Entretanto, vencidos estes dois obstáculos iniciais, a história de O Talismã flui sólida e convincente, entre poética e terrível. Para os que amamos este livro, a jornada de Jack Sawyer, com toda a sua carga de tragédia e violência, vibra com uma positividade, com uma capacidade de renovação quase incompreensíveis. Como alguém pode encontrar algo de positivo em uma história que trata sobretudo da angústia de perder a infância de maneira irreversível e trágica? Pois porque a história, como quase todas as de terror e fantasia, é uma metáfora. Nada do que se passa ali é para ser tomado ao pé da letra, mas compreendido com o coração. Esta história sobre a perda da infância, comprometida com o leitor, apresenta uma proposta pessoal e íntima, preocupada em explorar as capacidades do personagem – que são as capacidades do próprio leitor, que são as capacidades de todo o ser humano. Os autores não poupam nada: testam a resistência física, moral, intelectual e espiritual de seu personagem sem a menor complacência, tal como o mundo faz com os leitores do livro. E porque Jack atravessa íntegro esse caminho, acreditamos que também é possível para nós sobreviver aos pesadelos e perdas da vida real e sair tão vitoriosos quanto o personagem: a vitória de Jack é não perder nunca de vista seu objetivo, que é salvar a vida de sua mãe e não tomar para si o eixo de todos os mundos possíveis, o Talismã. Ou seja, o objetivo é a família, é o ser humano que amamos e não o poder egoísta, a conquista em si mesma, a Coisa adquirida ou roubada. O importante é a felicidade que conseguimos para os que amamos, felicidade que pode estar ligada a dinheiro ou poder mas que nem sempre o é, já que está profundamente relacionada ao bem estar do Outro.

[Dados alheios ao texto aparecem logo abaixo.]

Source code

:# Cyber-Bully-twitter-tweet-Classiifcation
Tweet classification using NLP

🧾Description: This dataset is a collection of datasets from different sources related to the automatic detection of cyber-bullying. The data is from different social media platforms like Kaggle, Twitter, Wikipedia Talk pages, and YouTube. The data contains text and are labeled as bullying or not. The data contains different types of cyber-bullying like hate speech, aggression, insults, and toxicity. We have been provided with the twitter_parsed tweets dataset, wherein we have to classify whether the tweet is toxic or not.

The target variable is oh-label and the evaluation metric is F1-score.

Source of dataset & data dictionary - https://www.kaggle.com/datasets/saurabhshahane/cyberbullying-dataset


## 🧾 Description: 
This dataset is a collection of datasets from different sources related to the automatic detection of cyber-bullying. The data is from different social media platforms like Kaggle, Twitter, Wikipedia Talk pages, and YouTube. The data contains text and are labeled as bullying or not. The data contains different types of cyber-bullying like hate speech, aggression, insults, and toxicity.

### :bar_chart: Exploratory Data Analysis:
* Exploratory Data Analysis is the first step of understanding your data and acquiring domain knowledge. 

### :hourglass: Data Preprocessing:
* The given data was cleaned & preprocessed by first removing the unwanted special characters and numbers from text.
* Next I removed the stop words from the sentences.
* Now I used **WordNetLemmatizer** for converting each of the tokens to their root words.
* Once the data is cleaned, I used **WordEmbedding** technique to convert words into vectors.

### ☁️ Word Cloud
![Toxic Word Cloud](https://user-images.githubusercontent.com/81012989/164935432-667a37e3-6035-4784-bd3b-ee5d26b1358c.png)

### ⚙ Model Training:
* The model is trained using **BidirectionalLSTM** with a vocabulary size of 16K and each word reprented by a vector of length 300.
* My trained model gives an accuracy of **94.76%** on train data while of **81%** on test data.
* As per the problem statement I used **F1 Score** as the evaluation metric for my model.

A parte disso, há páginas desta obra realmente bem escritas, trechos antológicos que fazem o leitor vibrar com intensidade: a visão dos homens alados, o desenlace do inferno da Casa do Sol (Lar Luz do Sol, de acordo com a tradução de A Casa Negra, Editora Objetiva), ou o encontro de Jack com o Talismã. Usando a metáfora dos romances de fantasia, para revelar a preocupação em torno da infância violada pela realidade cotidiana, Peter Straub e Stephen King nos fazem compreender e refletir sobre coisas a respeito de nós mesmos e de nossa própria existência. Um espelho tão encantado quanto o que Jack recebe de presente em uma feira rural dos Territórios.